Tuesday, 13 December 2016

Reactionary Keynesianism

Under Donald Trump we might get what some have called Reactionary Keynesianism. But a stimulus is a stimulus, right, and for those of us who think most OECD economies should be ‘run hot’ to try and make up some of the ground still lost from the Great Recession any fiscal stimulus should be welcomed? So Martin Sandbu writes
“it is hypocritical of anyone to warn that Trump’s promised tax cuts will endanger the public finances if they called for fiscal stimulus under Obama and his putative Democratic successor. …. While the composition of tax cuts and spending increases may matter, the overall size of any deficit increase matters at least as much.”

If by this he means don’t worry too much about the composition, the overall size of the deficit is more important, I think this is terrible macroeconomics. It is foolish to believe that anything that raises the deficit will stimulate.

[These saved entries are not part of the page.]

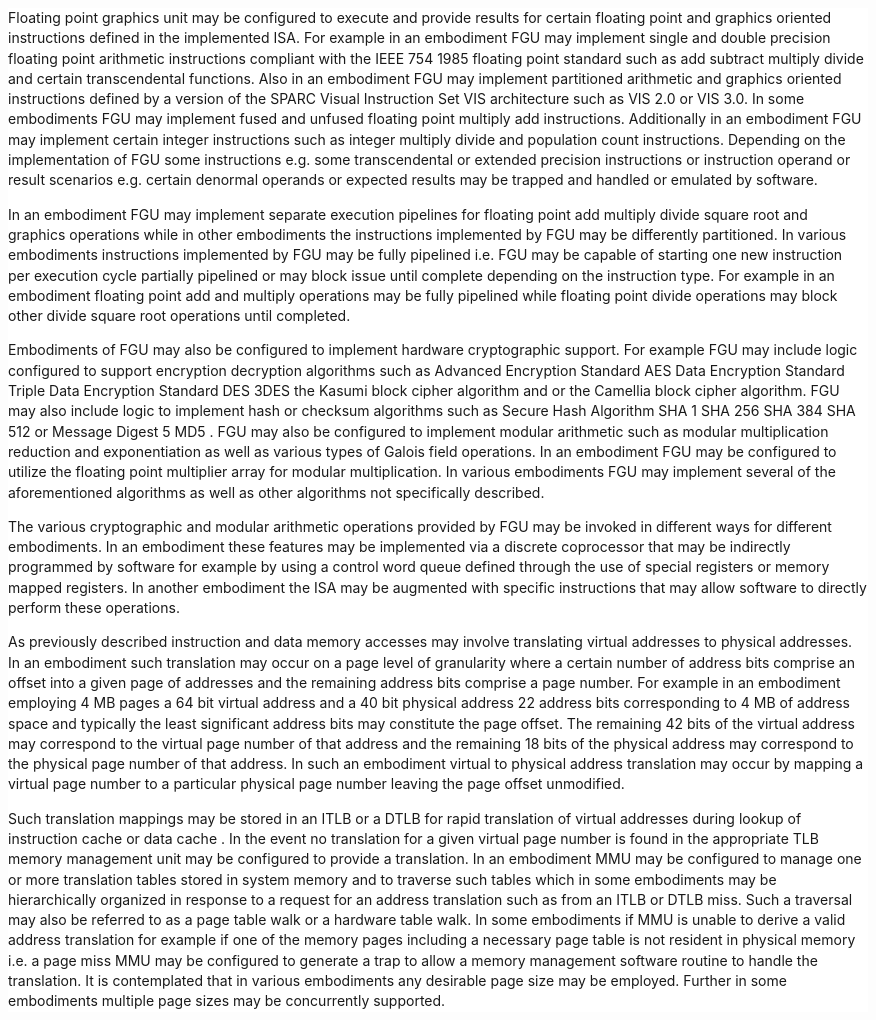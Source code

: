 Floating point graphics unit may be configured to execute and provide results for certain floating point and graphics oriented instructions defined in the implemented ISA. For example in an embodiment FGU may implement single and double precision floating point arithmetic instructions compliant with the IEEE 754 1985 floating point standard such as add subtract multiply divide and certain transcendental functions. Also in an embodiment FGU may implement partitioned arithmetic and graphics oriented instructions defined by a version of the SPARC Visual Instruction Set VIS architecture such as VIS 2.0 or VIS 3.0. In some embodiments FGU may implement fused and unfused floating point multiply add instructions. Additionally in an embodiment FGU may implement certain integer instructions such as integer multiply divide and population count instructions. Depending on the implementation of FGU some instructions e.g. some transcendental or extended precision instructions or instruction operand or result scenarios e.g. certain denormal operands or expected results may be trapped and handled or emulated by software.

In an embodiment FGU may implement separate execution pipelines for floating point add multiply divide square root and graphics operations while in other embodiments the instructions implemented by FGU may be differently partitioned. In various embodiments instructions implemented by FGU may be fully pipelined i.e. FGU may be capable of starting one new instruction per execution cycle partially pipelined or may block issue until complete depending on the instruction type. For example in an embodiment floating point add and multiply operations may be fully pipelined while floating point divide operations may block other divide square root operations until completed.

Embodiments of FGU may also be configured to implement hardware cryptographic support. For example FGU may include logic configured to support encryption decryption algorithms such as Advanced Encryption Standard AES Data Encryption Standard Triple Data Encryption Standard DES 3DES the Kasumi block cipher algorithm and or the Camellia block cipher algorithm. FGU may also include logic to implement hash or checksum algorithms such as Secure Hash Algorithm SHA 1 SHA 256 SHA 384 SHA 512 or Message Digest 5 MD5 . FGU may also be configured to implement modular arithmetic such as modular multiplication reduction and exponentiation as well as various types of Galois field operations. In an embodiment FGU may be configured to utilize the floating point multiplier array for modular multiplication. In various embodiments FGU may implement several of the aforementioned algorithms as well as other algorithms not specifically described.

The various cryptographic and modular arithmetic operations provided by FGU may be invoked in different ways for different embodiments. In an embodiment these features may be implemented via a discrete coprocessor that may be indirectly programmed by software for example by using a control word queue defined through the use of special registers or memory mapped registers. In another embodiment the ISA may be augmented with specific instructions that may allow software to directly perform these operations.

As previously described instruction and data memory accesses may involve translating virtual addresses to physical addresses. In an embodiment such translation may occur on a page level of granularity where a certain number of address bits comprise an offset into a given page of addresses and the remaining address bits comprise a page number. For example in an embodiment employing 4 MB pages a 64 bit virtual address and a 40 bit physical address 22 address bits corresponding to 4 MB of address space and typically the least significant address bits may constitute the page offset. The remaining 42 bits of the virtual address may correspond to the virtual page number of that address and the remaining 18 bits of the physical address may correspond to the physical page number of that address. In such an embodiment virtual to physical address translation may occur by mapping a virtual page number to a particular physical page number leaving the page offset unmodified.

Such translation mappings may be stored in an ITLB or a DTLB for rapid translation of virtual addresses during lookup of instruction cache or data cache . In the event no translation for a given virtual page number is found in the appropriate TLB memory management unit may be configured to provide a translation. In an embodiment MMU may be configured to manage one or more translation tables stored in system memory and to traverse such tables which in some embodiments may be hierarchically organized in response to a request for an address translation such as from an ITLB or DTLB miss. Such a traversal may also be referred to as a page table walk or a hardware table walk. In some embodiments if MMU is unable to derive a valid address translation for example if one of the memory pages including a necessary page table is not resident in physical memory i.e. a page miss MMU may be configured to generate a trap to allow a memory management software routine to handle the translation. It is contemplated that in various embodiments any desirable page size may be employed. Further in some embodiments multiple page sizes may be concurrently supported.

We know that a part of any Trump stimulus will be large tax breaks for the very rich. The very rich will almost certainly consume virtually none of this tax break in the short term. It is the one part of the population where Ricardian Equivalence almost holds. You might think that therefore it does at least do no harm to short term aggregate demand. But this could be wrong, because the logic of the intertemporal budget constraint still operates. Those tax cuts will not be paid for by higher activity in the short term, so they may mean higher taxes down the road. Now if people who are not very rich think that these might be their taxes that are increased down the road, they will reduce their consumption today. The net effect could be a drop in demand.

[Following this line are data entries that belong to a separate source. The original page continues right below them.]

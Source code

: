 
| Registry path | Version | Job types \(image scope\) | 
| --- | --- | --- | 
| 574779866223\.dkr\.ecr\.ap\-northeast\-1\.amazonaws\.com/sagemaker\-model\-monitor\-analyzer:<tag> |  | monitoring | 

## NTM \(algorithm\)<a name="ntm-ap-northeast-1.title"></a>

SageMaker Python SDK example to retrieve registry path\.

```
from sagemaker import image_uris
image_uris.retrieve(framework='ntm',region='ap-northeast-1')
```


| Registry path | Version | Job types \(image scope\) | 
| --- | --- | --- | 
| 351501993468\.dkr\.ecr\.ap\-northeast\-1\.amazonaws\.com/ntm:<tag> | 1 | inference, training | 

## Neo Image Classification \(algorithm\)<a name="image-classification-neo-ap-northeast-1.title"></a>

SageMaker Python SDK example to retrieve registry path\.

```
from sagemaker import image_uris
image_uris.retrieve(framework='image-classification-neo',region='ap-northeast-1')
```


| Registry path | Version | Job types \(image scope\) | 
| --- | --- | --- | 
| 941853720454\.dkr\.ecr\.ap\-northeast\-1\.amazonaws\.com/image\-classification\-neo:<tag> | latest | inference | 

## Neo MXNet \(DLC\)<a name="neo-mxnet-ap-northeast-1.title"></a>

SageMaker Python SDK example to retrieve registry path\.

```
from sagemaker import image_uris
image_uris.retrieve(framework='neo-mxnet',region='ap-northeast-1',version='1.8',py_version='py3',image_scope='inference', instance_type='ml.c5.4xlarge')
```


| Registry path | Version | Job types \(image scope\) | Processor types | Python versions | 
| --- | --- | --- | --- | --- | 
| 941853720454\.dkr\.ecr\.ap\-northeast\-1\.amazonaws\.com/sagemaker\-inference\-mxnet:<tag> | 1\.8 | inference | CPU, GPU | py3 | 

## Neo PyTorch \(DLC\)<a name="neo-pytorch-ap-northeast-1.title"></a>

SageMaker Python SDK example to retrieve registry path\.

You may think that consumers may not be so foresighted, so demand will not actually fall. But the logic of the intertemporal budget constraint still holds. If tax cuts for the rich just raise the deficit with almost no short run demand boost, then that is a transfer to the rich today from the non-rich tomorrow. If tax cuts for the rich were paid for by tax increases on everyone else today many politicians would be up in arms. Delaying the tax increase on everyone else by borrowing is a trick that should be seen straight through.

Yet I fear this is still not the case, and talking about tax cuts for the rich as part of a stimulus just helps confuse politicians. Those on the right understand this: tax cuts for the rich are nearly always part of a general stimulus: when Nigel Lawson did this it helped bust the UK economy. We should just repeat again and again: tax cuts for the rich paid for by borrowing are really tax increases for everyone else.

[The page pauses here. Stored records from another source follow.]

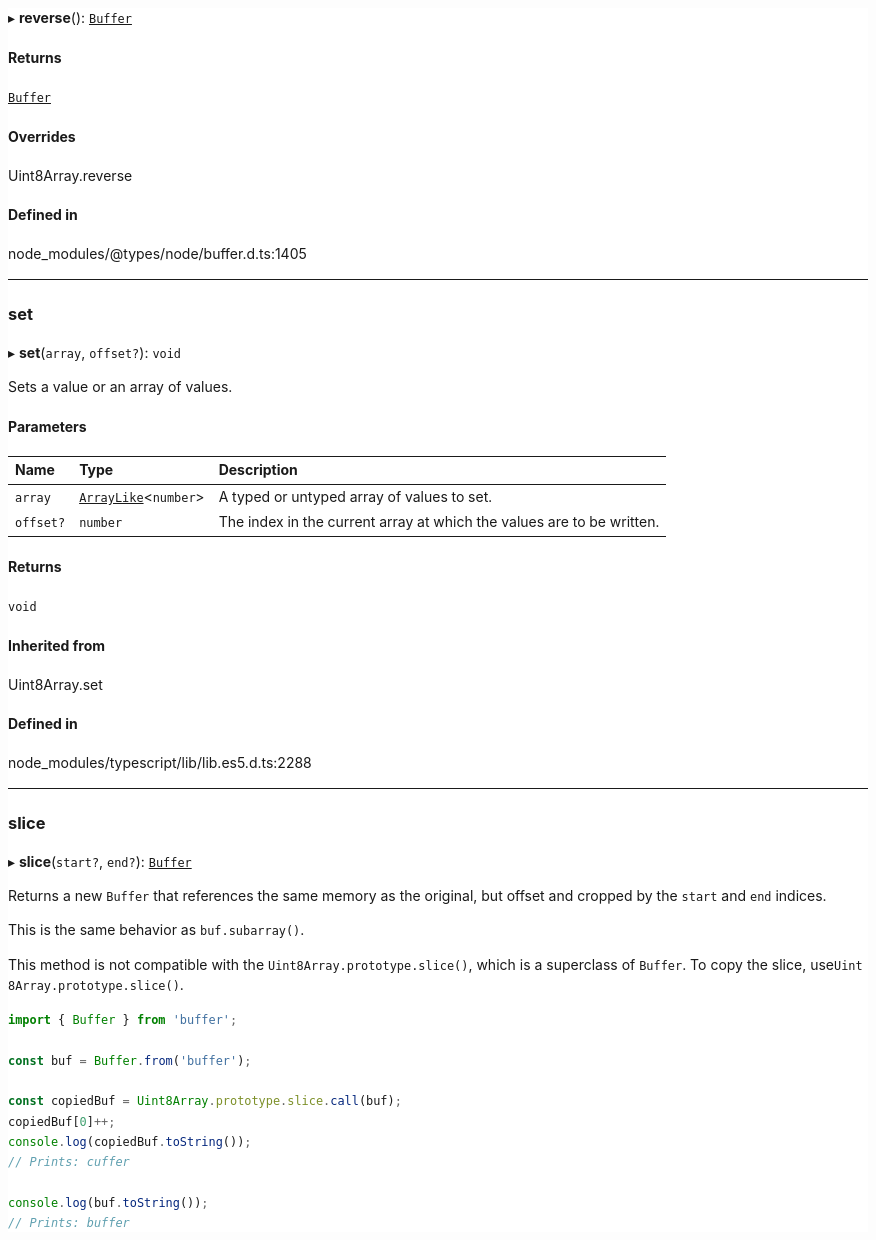 ▸ **reverse**(): [`Buffer`](../modules/internal_.md#buffer)

#### Returns

[`Buffer`](../modules/internal_.md#buffer)

#### Overrides

Uint8Array.reverse

#### Defined in

node_modules/@types/node/buffer.d.ts:1405

___

### set

▸ **set**(`array`, `offset?`): `void`

Sets a value or an array of values.

#### Parameters

| Name | Type | Description |
| :------ | :------ | :------ |
| `array` | [`ArrayLike`](internal_.ArrayLike.md)<`number`\> | A typed or untyped array of values to set. |
| `offset?` | `number` | The index in the current array at which the values are to be written. |

#### Returns

`void`

#### Inherited from

Uint8Array.set

#### Defined in

node_modules/typescript/lib/lib.es5.d.ts:2288

___

### slice

▸ **slice**(`start?`, `end?`): [`Buffer`](../modules/internal_.md#buffer)

Returns a new `Buffer` that references the same memory as the original, but
offset and cropped by the `start` and `end` indices.

This is the same behavior as `buf.subarray()`.

This method is not compatible with the `Uint8Array.prototype.slice()`,
which is a superclass of `Buffer`. To copy the slice, use`Uint8Array.prototype.slice()`.

```js
import { Buffer } from 'buffer';

const buf = Buffer.from('buffer');

const copiedBuf = Uint8Array.prototype.slice.call(buf);
copiedBuf[0]++;
console.log(copiedBuf.toString());
// Prints: cuffer

console.log(buf.toString());
// Prints: buffer
```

The example of tax cuts for the rich is the example that refutes the general proposition that the composition of any fiscal stimulus matters less than the overall size of any increase in the deficit.

Trump has also said he wants more investment in public infrastructure. That is something the US desperately needs, but remember that Trump will usher in an era of crony capitalism and politics like never before. The infrastructure that you might get could be far from the infrastructure the US actually needs, and instead may be whatever buys votes or other kinds of deals that help a Trump administration. Now if that infrastructure was produced entirely by those who otherwise would be out of the workforce but would like the jobs involved, then aggregate welfare would still increase: it is Keynes’s famous digging holes example. But in practice that seems unlikely to be completely or even mainly true, and so these white elephants may in practice crowd out better projects. In that case US citizens would not be better off in the short term as a result of this fiscal stimulus, even if GDP did rise. And the stimulus would not pay for itself, so once again other people should worry about the government’s intertemporal budget constraint.

If the economics of Reactionary Keynesian is bad, I think the politics is even worse. Quite simply, by achieving very little beyond redistributing to the rich and unworthy, it gives Keynesian policy a bad name. But we can avoid that, when we can, by not calling every increase in the deficit a stimulus. And by saying tax cuts for the rich paid for by borrowing are really tax increases for everyone else.